Required action:
Produce word for word the lines of the data below running from the one that has "This repository contains" to the one that has "The repository is", inclusive, and no others.

Data to use Block Start

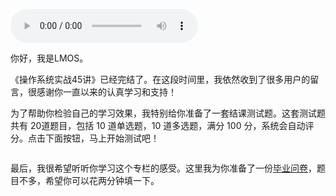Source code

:<audio title="结课测试 ｜这些操作系统的问题，你都掌握了么？" src="https://static001.geekbang.org/resource/audio/88/1e/885c86a328fa7344b256cbde0729ae1e.mp3" controls="controls"></audio> 
<p>你好，我是LMOS。</p><p>《操作系统实战45讲》已经完结了。在这段时间里，我依然收到了很多用户的留言，很感谢你一直以来的认真学习和支持！</p><p>为了帮助你检验自己的学习效果，我特别给你准备了一套结课测试题。这套测试题共有 20道题目，包括 10 道单选题，10 道多选题，满分 100 分，系统会自动评分。点击下面按钮，马上开始测试吧！</p><p><a href="http://time.geekbang.org/quiz/intro?act_id=871&exam_id=2491"><img src="https://static001.geekbang.org/resource/image/28/a4/28d1be62669b4f3cc01c36466bf811a4.png?wh=1142*201" alt=""></a></p><p>最后，我很希望听听你学习这个专栏的感受。这里我为你准备了一份<a href="(https://jinshuju.net/f/sR6ivf)">毕业问卷</a>，题目不多，希望你可以花两分钟填一下。</p><!-- [[[read_end]]] -->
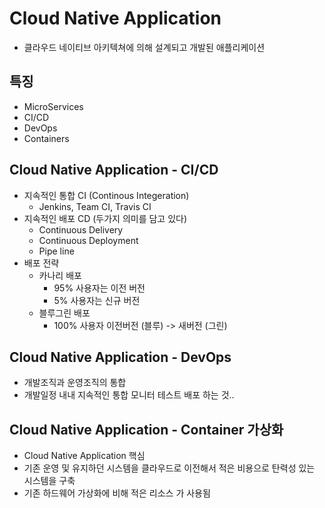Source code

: # Cloud Native Application
- 클라우드 네이티브 아키텍쳐에 의해 설계되고 개발된 애플리케이션
  
## 특징
- MicroServices
- CI/CD
- DevOps
- Containers

## Cloud Native Application - CI/CD
- 지속적인 통합 CI (Continous Integeration)
    - Jenkins, Team CI, Travis CI
- 지속적인 배포 CD (두가지 의미를 담고 있다)
    - Continuous Delivery
    - Continuous Deployment
    - Pipe line
- 배포 전략
    - 카나리 배포
        - 95% 사용자는 이전 버전
        - 5% 사용자는 신규 버전
    - 블루그린 배포
        - 100% 사용자 이전버전 (블루) -> 새버전 (그린)

## Cloud Native Application - DevOps
- 개발조직과 운영조직의 통합
- 개발일정 내내 지속적인 통합 모니터 테스트 배포 하는 것..

## Cloud Native Application - Container 가상화
- Cloud Native Application 핵심
- 기존 운영 및 유지하던 시스템을 클라우드로 이전해서 적은 비용으로 탄력성 있는 시스템을 구축
- 기존 하드웨어 가상화에 비해 적은 리소스 가 사용됨 
    
    

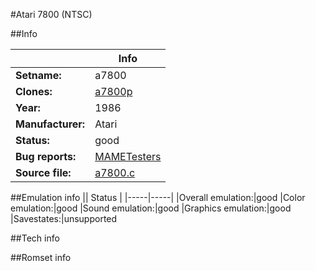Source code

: #Atari 7800 (NTSC)

##Info

||Info|
|-----|-----|
|**Setname:**|a7800
|**Clones:**|[a7800p](a7800p.md)
|**Year:**|1986
|**Manufacturer:**|Atari
|**Status:**|good
|**Bug reports:**|[MAMETesters](http://mametesters.org/view_all_set.php?type=1&temporary=y&search=a7800.c)
|**Source file:**|[a7800.c](https://github.com/mamedev/mame/blob/master/src/mess/drivers/a7800.c)

##Emulation info
|| Status |
|-----|-----|
|Overall emulation:|good
|Color emulation:|good
|Sound emulation:|good
|Graphics emulation:|good
|Savestates:|unsupported

##Tech info

##Romset info

<!--- START OF EDITED COMMENT DO NOT TOUCH TEXT ABOVE-->
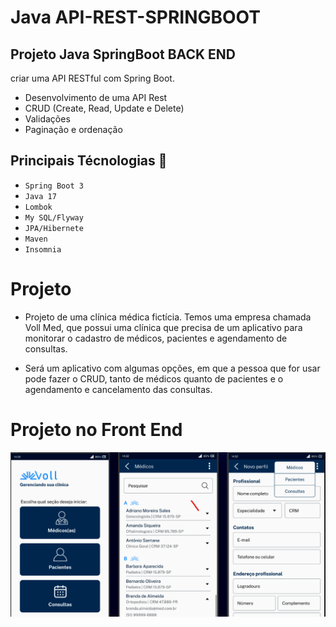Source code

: # Java API-REST-SPRINGBOOT

## Projeto Java SpringBoot BACK END
criar uma API RESTful com Spring Boot.
- Desenvolvimento de uma API Rest
- CRUD (Create, Read, Update e Delete)
- Validações
- Paginação e ordenação

## Principais Técnologias  :pushpin:
- ` Spring Boot 3 `
- ` Java 17 `
- ` Lombok `
- ` My SQL/Flyway `
- ` JPA/Hibernete `
- ` Maven `
- ` Insomnia `

# Projeto 

- Projeto de uma clínica médica fictícia. Temos uma empresa chamada Voll Med, que possui uma clínica que precisa de um aplicativo para monitorar o cadastro de médicos, pacientes e agendamento de consultas.

- Será um aplicativo com algumas opções, em que a pessoa que for usar pode fazer o CRUD, tanto de médicos quanto de pacientes e o agendamento e cancelamento das consultas.

# Projeto no Front End

  ![Projeto](https://github.com/HagataMendes/Java---API-REST-SPRINGBOOT/blob/main/Frontend%20Java%201.png)


  



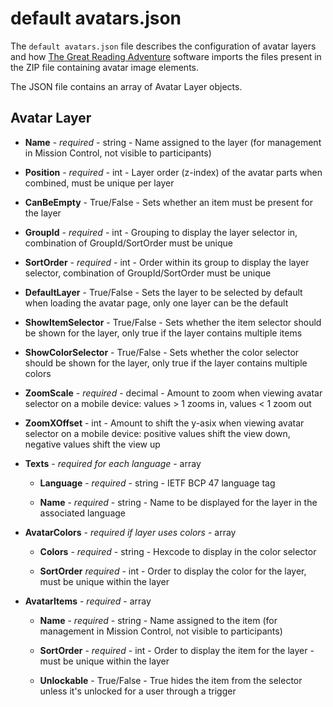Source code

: # default avatars.json

The `default avatars.json` file describes the configuration of avatar layers and how [The Great Reading Adventure](https://github.com/MCLD/greatreadingadventure) software imports the files present in the ZIP file containing avatar image elements.

The JSON file contains an array of Avatar Layer objects.

## Avatar Layer

- **Name** - _required_ - string - Name assigned to the layer (for management in Mission Control, not visible to participants)

- **Position** - _required_ - int - Layer order (z-index) of the avatar parts when combined, must be unique per layer

- **CanBeEmpty** - True/False - Sets whether an item must be present for the layer

- **GroupId** - _required_ - int - Grouping to display the layer selector in, combination of GroupId/SortOrder must be unique

- **SortOrder** - _required_ - int - Order within its group to display the layer selector, combination of GroupId/SortOrder must be unique

- **DefaultLayer** - True/False - Sets the layer to be selected by default when loading the avatar page, only one layer can be the default

- **ShowItemSelector** - True/False - Sets whether the item selector should be shown for the layer, only true if the layer contains multiple items

- **ShowColorSelector** - True/False - Sets whether the color selector should be shown for the layer, only true if the layer contains multiple colors

- **ZoomScale** - _required_ - decimal - Amount to zoom when viewing avatar selector on a mobile device: values > 1 zooms in, values < 1 zoom out

- **ZoomXOffset** - int - Amount to shift the y-asix when viewing avatar selector on a mobile device: positive values shift the view down, negative values shift the view up

- **Texts** - _required for each language_ - array

  - **Language** - _required_ - string - IETF BCP 47 language tag

  - **Name** - _required_ - string - Name to be displayed for the layer in the associated language

- **AvatarColors** - _required if layer uses colors_ - array

  - **Colors** - _required_ - string - Hexcode to display in the color selector

  - **SortOrder** _required_ - int - Order to display the color for the layer, must be unique within the layer

- **AvatarItems** - _required_ - array

  - **Name** - _required_ - string - Name assigned to the item (for management in Mission Control, not visible to participants)

  - **SortOrder** - _required_ - int - Order to display the item for the layer - must be unique within the layer

  - **Unlockable** - True/False - True hides the item from the selector unless it's unlocked for a user through a trigger
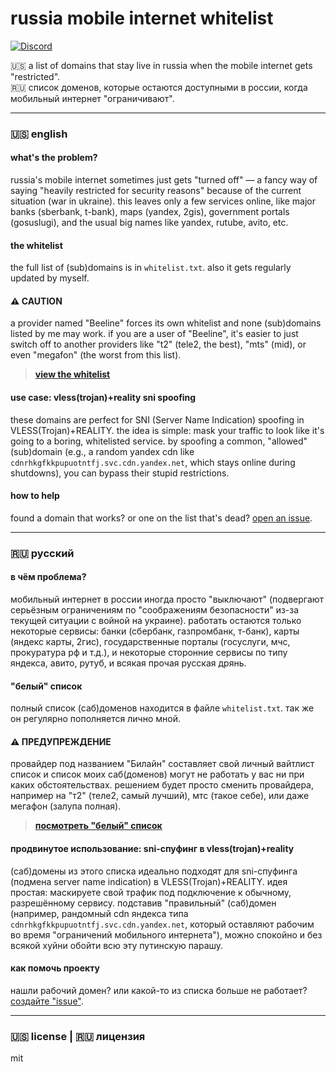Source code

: # russia mobile internet whitelist

[![Discord](https://img.shields.io/discord/1282083082849091615?style=flat-square)](https://discord.gg/QPBdMf8dxG)

🇺🇸 a list of domains that stay live in russia when the mobile internet gets "restricted".
<br>
🇷🇺 список доменов, которые остаются доступными в россии, когда мобильный интернет "ограничивают".

---

### **🇺🇸 english**

#### what's the problem?

russia's mobile internet sometimes just gets "turned off" — a fancy way of saying "heavily restricted for security reasons" because of the current situation (war in ukraine). this leaves only a few services online, like major banks (sberbank, t-bank), maps (yandex, 2gis), government portals (gosuslugi), and the usual big names like yandex, rutube, avito, etc.

#### the whitelist

the full list of (sub)domains is in `whitelist.txt`. also it gets regularly updated by myself.

#### ⚠️ CAUTION
a provider named "Beeline" forces its own whitelist and none (sub)domains listed by me may work. if you are a user of "Beeline", it's easier to just switch off to another providers like "t2" (tele2, the best), "mts" (mid), or even "megafon" (the worst from this list).

> **[view the whitelist](./whitelist.txt)**

#### use case: vless(trojan)+reality sni spoofing

these domains are perfect for SNI (Server Name Indication) spoofing in VLESS(Trojan)+REALITY. the idea is simple: mask your traffic to look like it's going to a boring, whitelisted service. by spoofing a common, "allowed" (sub)domain (e.g., a random yandex cdn like `cdnrhkgfkkpupuotntfj.svc.cdn.yandex.net`, which stays online during shutdowns), you can bypass their stupid restrictions.

#### how to help

found a domain that works? or one on the list that's dead? [open an issue](https://github.com/hxehex/russia-mobile-internet-whitelist/issues).

---

### **🇷🇺 русский**

#### в чём проблема?

мобильный интернет в россии иногда просто "выключают" (подвергают серьёзным ограничениям по "соображениям безопасности" из-за текущей ситуации с войной на украине). работать остаются только некоторые сервисы: банки (сбербанк, газпромбанк, т-банк), карты (яндекс карты, 2гис), государственные порталы (госуслуги, мчс, прокуратура рф и т.д.), и некоторые сторонние сервисы по типу яндекса, авито, рутуб, и всякая прочая русская дрянь.

#### "белый" список

полный список (саб)доменов находится в файле `whitelist.txt`. так же он регулярно пополняется лично мной.

#### ⚠️ ПРЕДУПРЕЖДЕНИЕ
провайдер под названием "Билайн" составляет свой личный вайтлист список и список моих саб(доменов) могут не работать у вас ни при каких обстоятельствах. решением будет просто сменить провайдера, например на "т2" (теле2, самый лучший), мтс (такое себе), или даже мегафон (залупа полная).

> **[посмотреть "белый" список](./whitelist.txt)**

#### продвинутое использование: sni-спуфинг в vless(trojan)+reality

(саб)домены из этого списка идеально подходят для sni-спуфинга (подмена server name indication) в VLESS(Trojan)+REALITY. идея простая: маскируете свой трафик под подключение к обычному, разрешённому сервису. подставив "правильный" (саб)домен (например, рандомный cdn яндекса типа `cdnrhkgfkkpupuotntfj.svc.cdn.yandex.net`, который оставляют рабочим во время "ограничений мобильного интернета"), можно спокойно и без всякой хуйни обойти всю эту путинскую парашу.

#### как помочь проекту

нашли рабочий домен? или какой-то из списка больше не работает? [создайте "issue"](https://github.com/hxehex/russia-mobile-internet-whitelist/issues).

---

### 🇺🇸 license | 🇷🇺 лицензия

mit
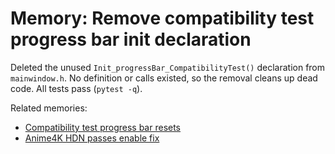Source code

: # Memory: Remove compatibility test progress bar init declaration

Deleted the unused `Init_progressBar_CompatibilityTest()` declaration from `mainwindow.h`. No definition or calls existed, so the removal cleans up dead code. All tests pass (`pytest -q`).

Related memories:
- [Compatibility test progress bar resets](2025-06-18T213809Z-compat-test-progress-reset.md)
- [Anime4K HDN passes enable fix](2025-06-18T195718Z-hdn-passes-fix.md)
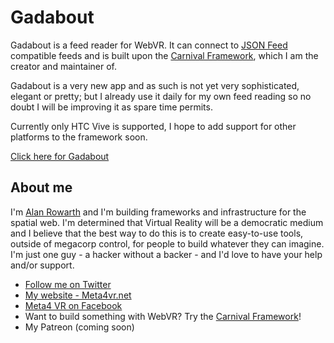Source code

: # Gadabout

Gadabout is a feed reader for WebVR. It can connect to [JSON Feed](https://jsonfeed.org/) compatible 
feeds and is built upon the [Carnival Framework](http://github.com/ajrowr/carnival), which I am the creator 
and maintainer of.

Gadabout is a very new app and as such is not yet very sophisticated, elegant or pretty; but I already use it 
daily for my own feed reading so no doubt I will be improving it as spare time permits.

Currently only HTC Vive is supported, I hope to add support for other platforms to the framework soon.

[Click here for Gadabout](/app/)

## About me

I'm [Alan Rowarth](http://twitter.com/ajrowr) and I'm building frameworks and infrastructure for the spatial web. I'm determined that Virtual Reality will be a democratic medium and I believe that the best way to do this is to create easy-to-use tools, outside of megacorp control, for people to build whatever they can imagine. I'm just one guy - a hacker without a backer - and I'd love to have your help and/or support.
- [Follow me on Twitter](http://twitter.com/ajrowr)
- [My website - Meta4vr.net](http://meta4vr.net)
- [Meta4 VR on Facebook](http://facebook.com/meta4vr)
- Want to build something with WebVR? Try the [Carnival Framework](http://ajrowr.github.com/carnival)!
- My Patreon (coming soon)
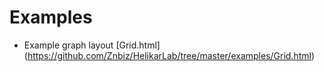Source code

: # Examples

- Example graph layout [Grid.html] (https://github.com/Znbiz/HelikarLab/tree/master/examples/Grid.html)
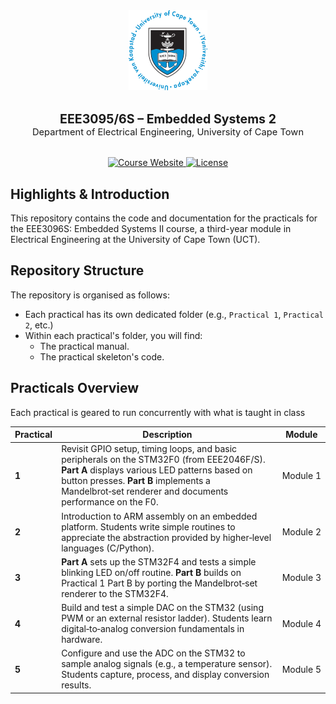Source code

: <div align="center">
  <img src="./assets/UCT_Logo.png" width="25%" alt="UCT Logo">
  <br><br>

  <strong style="font-size: 1.4em;">EEE3095/6S – Embedded Systems 2</strong>
  <br>
  <span style="font-size: 1.05em;">Department of Electrical Engineering, University of Cape Town</span>
  <br><br>

  <div>
    <a href="https://ocw.ee.uct.ac.za/courses/EEE4120">
      <img src="https://img.shields.io/badge/Course-Website-blue" alt="Course Website">
    </a>
    <a href="LICENSE">
      <img src="https://img.shields.io/badge/License-GPL-green" alt="License">
    </a>
  </div>
</div>

## Highlights & Introduction
This repository contains the code and documentation for the practicals for the  EEE3096S: Embedded Systems II course, a third-year module in Electrical Engineering at the University of Cape Town (UCT).

## Repository Structure
The repository is organised as follows:
- Each practical has its own dedicated folder (e.g., `Practical 1`, `Practical 2`, etc.)
- Within each practical's folder, you will find:
  - The practical manual.
  - The practical skeleton's code.

## Practicals Overview
Each practical is geared to run concurrently with what is taught in class

| **Practical** | **Description**                                                                                                                                                                                                                                  | **Module** |
| ------------- | ------------------------------------------------------------------------------------------------------------------------------------------------------------------------------------------------------------------------------------------------ | ---------- |
| **1**         | Revisit GPIO setup, timing loops, and basic peripherals on the STM32F0 (from EEE2046F/S). **Part A** displays various LED patterns based on button presses. **Part B** implements a Mandelbrot‑set renderer and documents performance on the F0. | Module 1   |
| **2**         | Introduction to ARM assembly on an embedded platform. Students write simple routines to appreciate the abstraction provided by higher‑level languages (C/Python).                                                                                | Module 2   |
| **3**         | **Part A** sets up the STM32F4 and tests a simple blinking LED on/off routine. **Part B** builds on Practical 1 Part B by porting the Mandelbrot‑set renderer to the STM32F4.                                                                    | Module 3   |
| **4**         | Build and test a simple DAC on the STM32 (using PWM or an external resistor ladder). Students learn digital‑to‑analog conversion fundamentals in hardware.                                                                                       | Module 4   |
| **5**         | Configure and use the ADC on the STM32 to sample analog signals (e.g., a temperature sensor). Students capture, process, and display conversion results.                                                                                         | Module 5   |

Data to use Block End

Task output:
This repository contains the code and documentation for the practicals for the  EEE3096S: Embedded Systems II course, a third-year module in Electrical Engineering at the University of Cape Town (UCT).

## Repository Structure
The repository is organised as follows:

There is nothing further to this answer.